[TASK DIRECTIONS] Do not repeat pictures. Repeat exactly the lines of the listing below from its first line through the line with "69 | 1 | 3 | 73 |".

══════

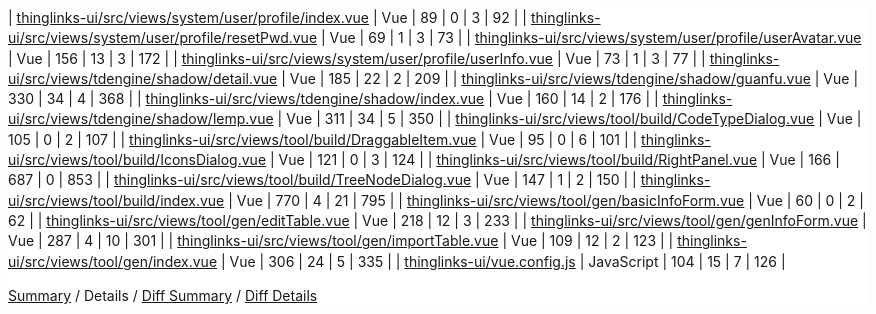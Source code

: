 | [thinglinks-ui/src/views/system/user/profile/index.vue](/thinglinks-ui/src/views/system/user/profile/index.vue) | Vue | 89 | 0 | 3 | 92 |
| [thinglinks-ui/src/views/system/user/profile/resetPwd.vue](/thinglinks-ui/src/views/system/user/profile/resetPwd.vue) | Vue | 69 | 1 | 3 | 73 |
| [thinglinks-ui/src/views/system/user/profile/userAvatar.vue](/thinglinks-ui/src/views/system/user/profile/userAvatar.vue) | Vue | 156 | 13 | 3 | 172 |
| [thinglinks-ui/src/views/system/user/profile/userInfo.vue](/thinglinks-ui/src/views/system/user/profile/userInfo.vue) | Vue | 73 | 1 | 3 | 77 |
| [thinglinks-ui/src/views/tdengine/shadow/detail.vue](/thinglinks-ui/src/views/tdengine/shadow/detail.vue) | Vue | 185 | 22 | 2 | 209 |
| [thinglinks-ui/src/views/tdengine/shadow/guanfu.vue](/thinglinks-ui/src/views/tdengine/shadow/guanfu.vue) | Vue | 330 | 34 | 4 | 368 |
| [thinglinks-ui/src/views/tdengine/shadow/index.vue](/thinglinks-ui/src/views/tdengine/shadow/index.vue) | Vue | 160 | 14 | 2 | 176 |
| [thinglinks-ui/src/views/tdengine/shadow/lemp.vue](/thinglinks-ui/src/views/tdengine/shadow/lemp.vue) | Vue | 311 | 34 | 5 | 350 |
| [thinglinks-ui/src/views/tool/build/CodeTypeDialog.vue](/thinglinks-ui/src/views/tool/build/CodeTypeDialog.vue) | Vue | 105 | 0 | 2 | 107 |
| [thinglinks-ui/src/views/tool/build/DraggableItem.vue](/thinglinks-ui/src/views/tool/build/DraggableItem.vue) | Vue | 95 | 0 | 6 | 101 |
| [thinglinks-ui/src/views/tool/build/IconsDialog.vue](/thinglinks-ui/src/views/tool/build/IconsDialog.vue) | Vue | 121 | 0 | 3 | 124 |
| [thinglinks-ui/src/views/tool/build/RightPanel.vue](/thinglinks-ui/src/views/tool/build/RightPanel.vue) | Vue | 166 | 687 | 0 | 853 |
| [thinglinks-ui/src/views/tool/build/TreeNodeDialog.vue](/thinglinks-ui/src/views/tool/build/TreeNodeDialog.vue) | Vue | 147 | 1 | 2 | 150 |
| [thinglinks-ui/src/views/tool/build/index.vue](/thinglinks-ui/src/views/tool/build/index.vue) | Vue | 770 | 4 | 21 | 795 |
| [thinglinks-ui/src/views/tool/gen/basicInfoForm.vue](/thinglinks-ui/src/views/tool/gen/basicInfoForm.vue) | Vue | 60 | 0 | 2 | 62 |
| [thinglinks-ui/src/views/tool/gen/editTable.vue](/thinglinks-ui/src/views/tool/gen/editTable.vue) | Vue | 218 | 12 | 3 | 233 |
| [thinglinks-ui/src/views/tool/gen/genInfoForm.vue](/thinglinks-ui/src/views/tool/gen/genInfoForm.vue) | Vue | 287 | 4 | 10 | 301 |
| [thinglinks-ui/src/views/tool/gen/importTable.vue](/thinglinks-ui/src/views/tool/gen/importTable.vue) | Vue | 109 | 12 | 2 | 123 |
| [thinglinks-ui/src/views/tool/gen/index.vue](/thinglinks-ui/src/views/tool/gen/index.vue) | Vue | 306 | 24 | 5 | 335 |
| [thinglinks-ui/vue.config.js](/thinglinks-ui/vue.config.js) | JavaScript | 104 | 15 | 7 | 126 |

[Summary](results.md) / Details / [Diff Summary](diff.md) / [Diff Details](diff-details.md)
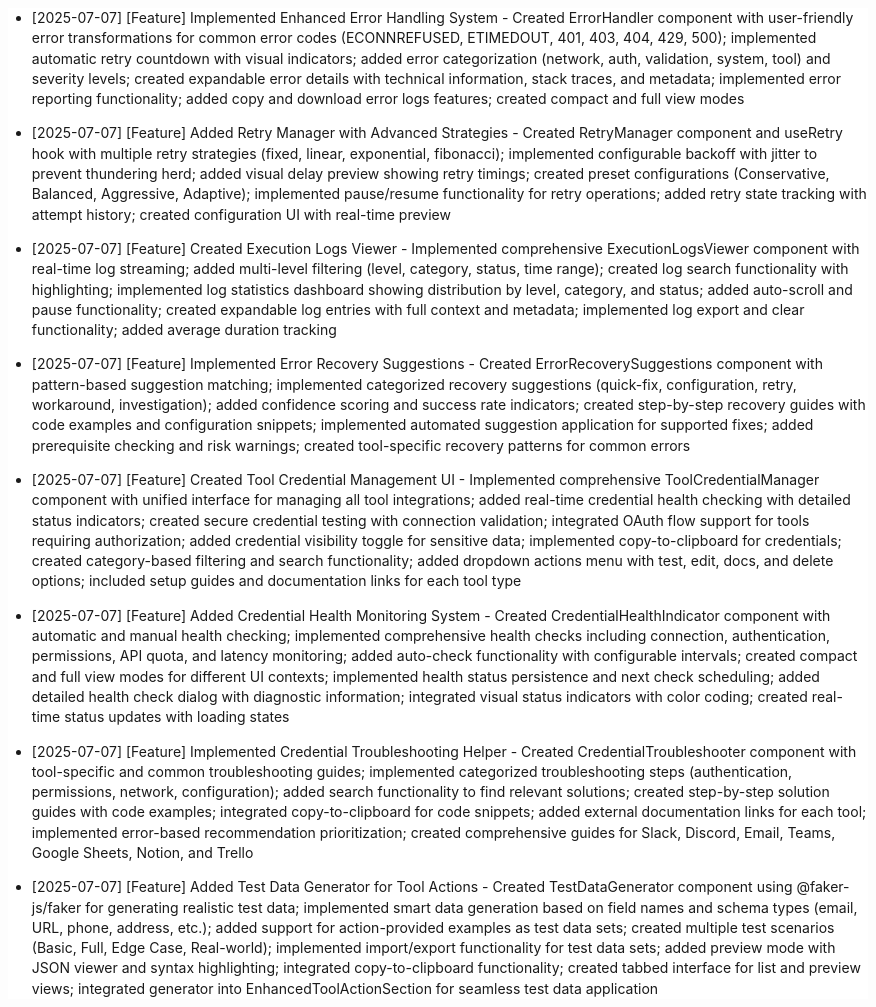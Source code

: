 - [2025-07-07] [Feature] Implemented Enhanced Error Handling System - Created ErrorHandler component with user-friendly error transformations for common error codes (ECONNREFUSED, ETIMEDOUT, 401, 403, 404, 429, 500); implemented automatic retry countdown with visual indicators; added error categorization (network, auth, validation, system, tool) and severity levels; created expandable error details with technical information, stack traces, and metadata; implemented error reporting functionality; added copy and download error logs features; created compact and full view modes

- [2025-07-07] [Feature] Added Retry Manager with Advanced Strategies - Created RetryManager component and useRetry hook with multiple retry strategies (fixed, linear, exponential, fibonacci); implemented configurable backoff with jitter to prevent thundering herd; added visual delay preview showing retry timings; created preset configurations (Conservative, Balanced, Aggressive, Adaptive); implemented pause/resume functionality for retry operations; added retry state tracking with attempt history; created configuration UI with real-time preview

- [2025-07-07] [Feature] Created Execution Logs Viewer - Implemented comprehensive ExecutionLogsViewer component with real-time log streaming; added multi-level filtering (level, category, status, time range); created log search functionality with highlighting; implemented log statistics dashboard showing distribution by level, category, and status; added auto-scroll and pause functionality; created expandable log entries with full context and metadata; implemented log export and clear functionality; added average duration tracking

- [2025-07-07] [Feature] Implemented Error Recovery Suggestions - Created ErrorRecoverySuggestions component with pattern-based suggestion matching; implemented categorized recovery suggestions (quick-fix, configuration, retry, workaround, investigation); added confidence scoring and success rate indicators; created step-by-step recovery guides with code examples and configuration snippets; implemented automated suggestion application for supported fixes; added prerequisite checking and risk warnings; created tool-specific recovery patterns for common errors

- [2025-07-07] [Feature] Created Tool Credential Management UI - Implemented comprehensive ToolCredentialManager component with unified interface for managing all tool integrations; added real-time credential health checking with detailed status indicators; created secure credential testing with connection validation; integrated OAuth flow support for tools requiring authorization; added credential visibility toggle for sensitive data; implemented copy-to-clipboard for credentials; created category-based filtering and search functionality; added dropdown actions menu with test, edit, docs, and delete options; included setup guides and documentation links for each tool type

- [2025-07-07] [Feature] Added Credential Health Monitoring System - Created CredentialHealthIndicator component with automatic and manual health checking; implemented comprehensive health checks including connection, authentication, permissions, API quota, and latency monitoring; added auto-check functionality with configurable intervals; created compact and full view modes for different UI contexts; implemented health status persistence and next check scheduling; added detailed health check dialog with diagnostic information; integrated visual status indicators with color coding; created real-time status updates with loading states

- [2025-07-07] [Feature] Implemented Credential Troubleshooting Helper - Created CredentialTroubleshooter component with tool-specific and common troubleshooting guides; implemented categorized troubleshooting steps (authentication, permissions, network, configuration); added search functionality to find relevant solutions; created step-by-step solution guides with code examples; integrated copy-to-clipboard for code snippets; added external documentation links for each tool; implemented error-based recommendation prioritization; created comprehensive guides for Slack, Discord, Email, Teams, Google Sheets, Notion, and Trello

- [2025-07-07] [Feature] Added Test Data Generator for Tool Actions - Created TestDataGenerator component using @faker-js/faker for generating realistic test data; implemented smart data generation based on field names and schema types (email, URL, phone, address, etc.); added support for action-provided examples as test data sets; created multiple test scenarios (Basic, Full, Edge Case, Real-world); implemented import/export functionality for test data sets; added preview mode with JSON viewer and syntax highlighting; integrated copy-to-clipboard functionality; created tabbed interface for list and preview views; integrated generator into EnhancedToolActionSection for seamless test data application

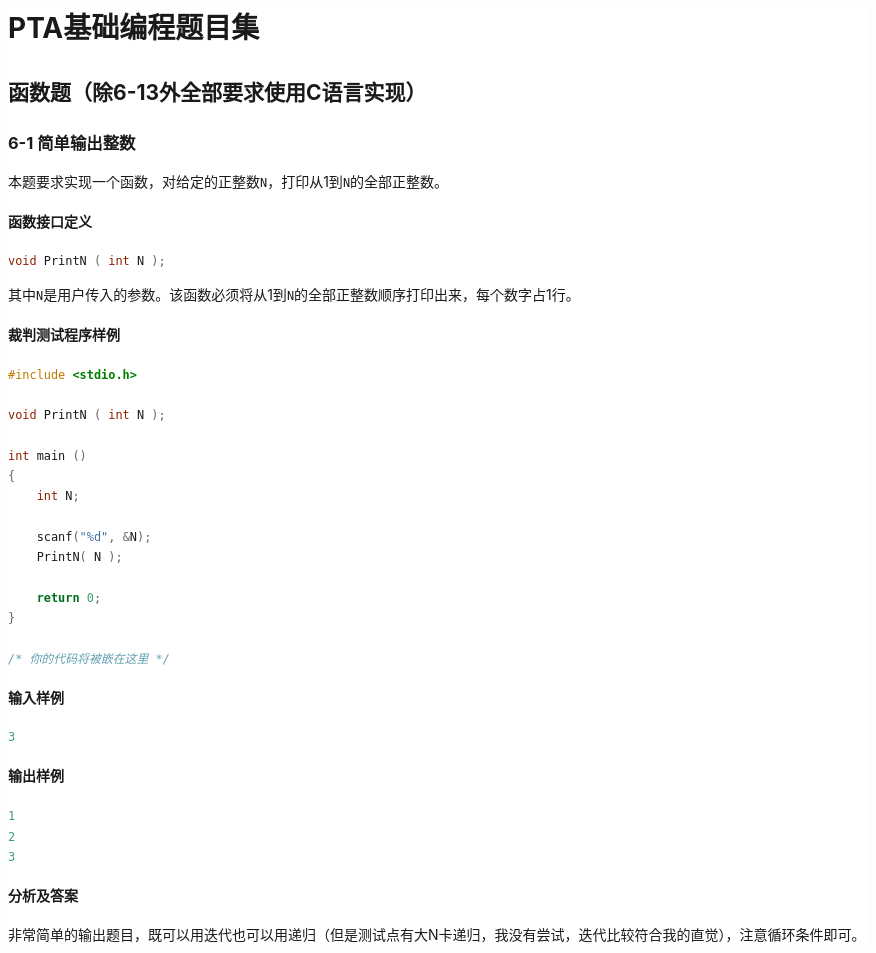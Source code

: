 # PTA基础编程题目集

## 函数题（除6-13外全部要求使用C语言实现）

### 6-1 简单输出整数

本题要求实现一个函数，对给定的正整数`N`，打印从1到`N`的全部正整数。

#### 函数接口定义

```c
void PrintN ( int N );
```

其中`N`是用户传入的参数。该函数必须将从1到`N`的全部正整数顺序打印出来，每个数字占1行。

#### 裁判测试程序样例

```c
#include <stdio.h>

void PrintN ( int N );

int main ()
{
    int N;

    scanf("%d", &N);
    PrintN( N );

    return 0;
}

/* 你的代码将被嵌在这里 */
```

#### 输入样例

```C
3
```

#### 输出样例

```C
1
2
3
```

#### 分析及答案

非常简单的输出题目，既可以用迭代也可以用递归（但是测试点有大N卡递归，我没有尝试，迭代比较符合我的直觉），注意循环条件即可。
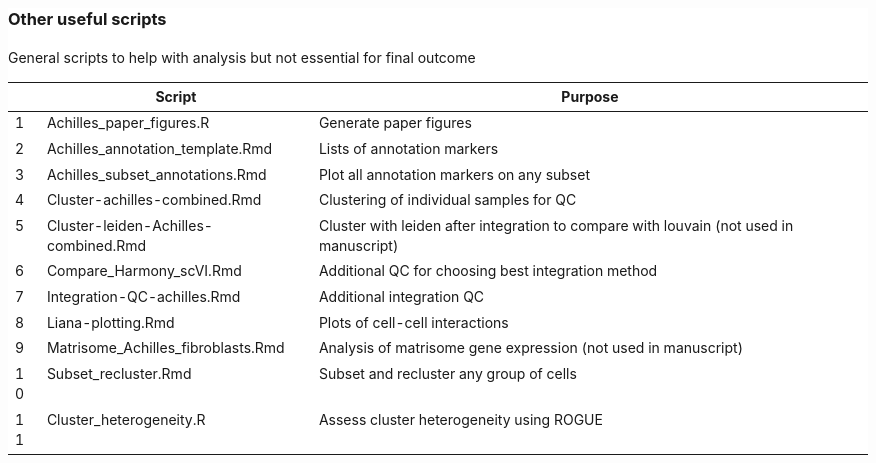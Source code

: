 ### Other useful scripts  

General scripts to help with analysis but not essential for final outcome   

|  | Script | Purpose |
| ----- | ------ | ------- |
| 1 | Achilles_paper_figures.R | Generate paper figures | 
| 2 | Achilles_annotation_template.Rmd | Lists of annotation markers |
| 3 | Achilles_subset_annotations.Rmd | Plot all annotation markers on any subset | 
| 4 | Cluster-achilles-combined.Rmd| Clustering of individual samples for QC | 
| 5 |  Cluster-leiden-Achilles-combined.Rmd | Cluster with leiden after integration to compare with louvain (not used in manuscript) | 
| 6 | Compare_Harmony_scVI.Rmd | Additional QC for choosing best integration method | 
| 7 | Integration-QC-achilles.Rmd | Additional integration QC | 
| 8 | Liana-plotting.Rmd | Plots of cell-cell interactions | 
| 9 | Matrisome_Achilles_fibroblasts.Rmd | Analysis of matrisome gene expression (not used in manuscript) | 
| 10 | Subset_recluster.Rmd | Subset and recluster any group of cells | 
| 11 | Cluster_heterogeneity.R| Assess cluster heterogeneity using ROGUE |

══════

[RESPONSE FOR THIS EXERCISE]
Source code

: | [thinglinks-ui/src/views/system/user/profile/index.vue](/thinglinks-ui/src/views/system/user/profile/index.vue) | Vue | 89 | 0 | 3 | 92 |
| [thinglinks-ui/src/views/system/user/profile/resetPwd.vue](/thinglinks-ui/src/views/system/user/profile/resetPwd.vue) | Vue | 69 | 1 | 3 | 73 |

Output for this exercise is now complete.